Hong Kong’s Hang Seng jumped 1.8 per cent to pare more than half of its previous day’s losses following the announcement of a stamp duty hike.
In the second day of testimony in Washington, Powell reiterated the Fed’s promise to get the US economy back to full employment and to not worry about inflation unless prices rose in a persistent and troubling way.
“Powell said it will take three years for them to achieve its inflation target, essentially reaffirming the Fed will not raise interest rates until 2023,” said Norihiro Fujito, chief investment strategist at Mitsubishi UFJ Morgan Stanley Securities.
“A huge amount of cash investors have to work is flowing into the stock market, and that is more than offsetting any negative aspects of higher bond yields.”

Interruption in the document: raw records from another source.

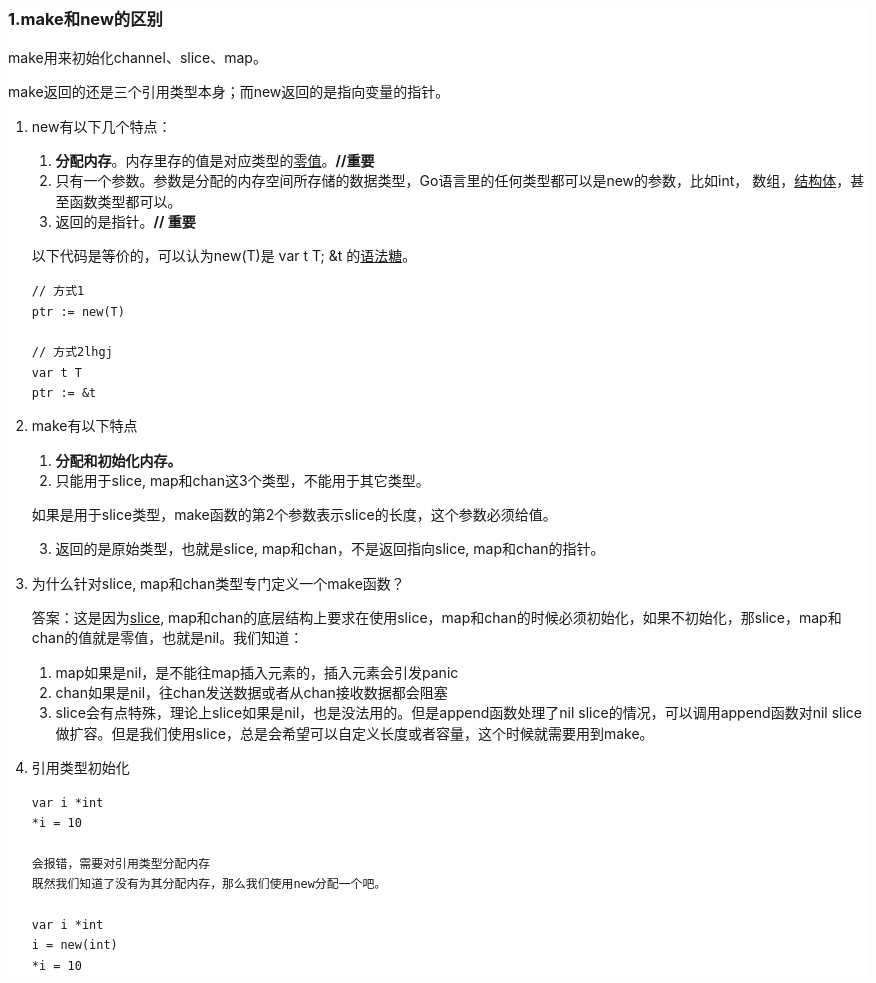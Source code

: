 





### 1.make和new的区别

make用来初始化channel、slice、map。

make返回的还是三个引用类型本身；而new返回的是指向变量的指针。

1. new有以下几个特点：

   1. **分配内存**。内存里存的值是对应类型的[零值](https://zhuanlan.zhihu.com/lesson3)。**//重要**
   2. 只有一个参数。参数是分配的内存空间所存储的数据类型，Go语言里的任何类型都可以是new的参数，比如int， 数组，[结构体](https://www.zhihu.com/search?q=结构体&search_source=Entity&hybrid_search_source=Entity&hybrid_search_extra={"sourceType"%3A"answer"%2C"sourceId"%3A2245768201})，甚至函数类型都可以。
   3. 返回的是指针。**// 重要**

   以下代码是等价的，可以认为new(T)是 var t T; &t 的[语法糖](https://www.zhihu.com/search?q=语法糖&search_source=Entity&hybrid_search_source=Entity&hybrid_search_extra={"sourceType"%3A"answer"%2C"sourceId"%3A2245768201})。

   ```
   // 方式1
   ptr := new(T)
   
   // 方式2lhgj
   var t T
   ptr := &t
   ```

2. make有以下特点

   1. **分配和初始化内存。** 
   2. 只能用于slice, map和chan这3个类型，不能用于其它类型。 

   如果是用于slice类型，make函数的第2个参数表示slice的长度，这个参数必须给值。

   3. 返回的是原始类型，也就是slice, map和chan，不是返回指向slice, map和chan的指针。

3. 为什么针对slice, map和chan类型专门定义一个make函数？

   答案：这是因为[slice](https://www.zhihu.com/search?q=slice&search_source=Entity&hybrid_search_source=Entity&hybrid_search_extra={"sourceType"%3A"answer"%2C"sourceId"%3A2245768201}), map和chan的底层结构上要求在使用slice，map和chan的时候必须初始化，如果不初始化，那slice，map和chan的值就是零值，也就是nil。我们知道：

   1. map如果是nil，是不能往map插入元素的，插入元素会引发panic
   2.  chan如果是nil，往chan发送数据或者从chan接收数据都会阻塞
   3.  slice会有点特殊，理论上slice如果是nil，也是没法用的。但是append函数处理了nil slice的情况，可以调用append函数对nil slice做扩容。但是我们使用slice，总是会希望可以自定义长度或者容量，这个时候就需要用到make。

4. 引用类型初始化

   ```
   var i *int
   *i = 10
   
   会报错，需要对引用类型分配内存
   既然我们知道了没有为其分配内存，那么我们使用new分配一个吧。
   
   var i *int
   i = new(int)
   *i = 10
   ```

The prospects of a prolonged period of low interest rates came as investors expect a huge US fiscal stimulus and a progress in Covid-19 vaccinations to shore up the economy, especially the sectors hit the hardest by the pandemic.
The US Food and Drug Administration said on Wednesday Johnson & Johnson’s one-dose Covid-19 vaccine appeared safe and effective in trials, paving the way for its approval for emergency use as soon as this week.
Johnson & Johnson rose 1.3 per cent following the news.
On Wall Street, the Dow Jones average jumped 1.35 per cent to a record high, outperforming 1.0 per cent gains in tech-heavy Nasdaq, as investors rotated into cyclical shares out of flying-tech firms.
In a possible sign of a fresh frenzy into old economy shares, GameStop rose 83.3 per cent in extended trade, building on a gain of 103.9 per cent on Wednesday.
US bond prices stayed under pressure, boosting their yields to the highest level in a year.
The 10-year US Treasuries yield rose to 1.412 per cent, having hit a high of 1.435 per cent on Wednesday.
“I wouldn’t say there is a panic in the bond market. But we have a coronavirus package worthy of $1.5, $1.7 or $1.9 trillion. And in addition, there will be infrastructure spending as well. Investors see few reasons to buy bonds aggressively now,” said Takafumi Yamawaki, head of Japan rates research at JP Morgan.
A closely watched part of the US yield curve measuring the gap between yields on two- and 10-year Treasury notes rose to 127.4 basis points, near its 2016 peak of 135.7 hit after Donald Trump’s surprise election victory.
In the currency market, the safe-haven US dollar languished near three-year lows versus riskier currencies as continued dovish signals from the Fed stoked reflation bets.
The Australian dollar hit a three-year high of $0.7978, while the safe-have yen eased 0.2 per cent to 106.04 per dollar. The euro stood little changed at $1.2159.
Elsewhere, copper price jumped 3 per cent to its highest level in almost a decade.
Crude oil climbed to fresh 13-month highs after US government data showed a drop in crude output as a deep freeze disrupted production last week.
US crude rose 0.25 per cent to $63.40 per barrel and Brent was at $67.33, up 0.43 per cent on the day.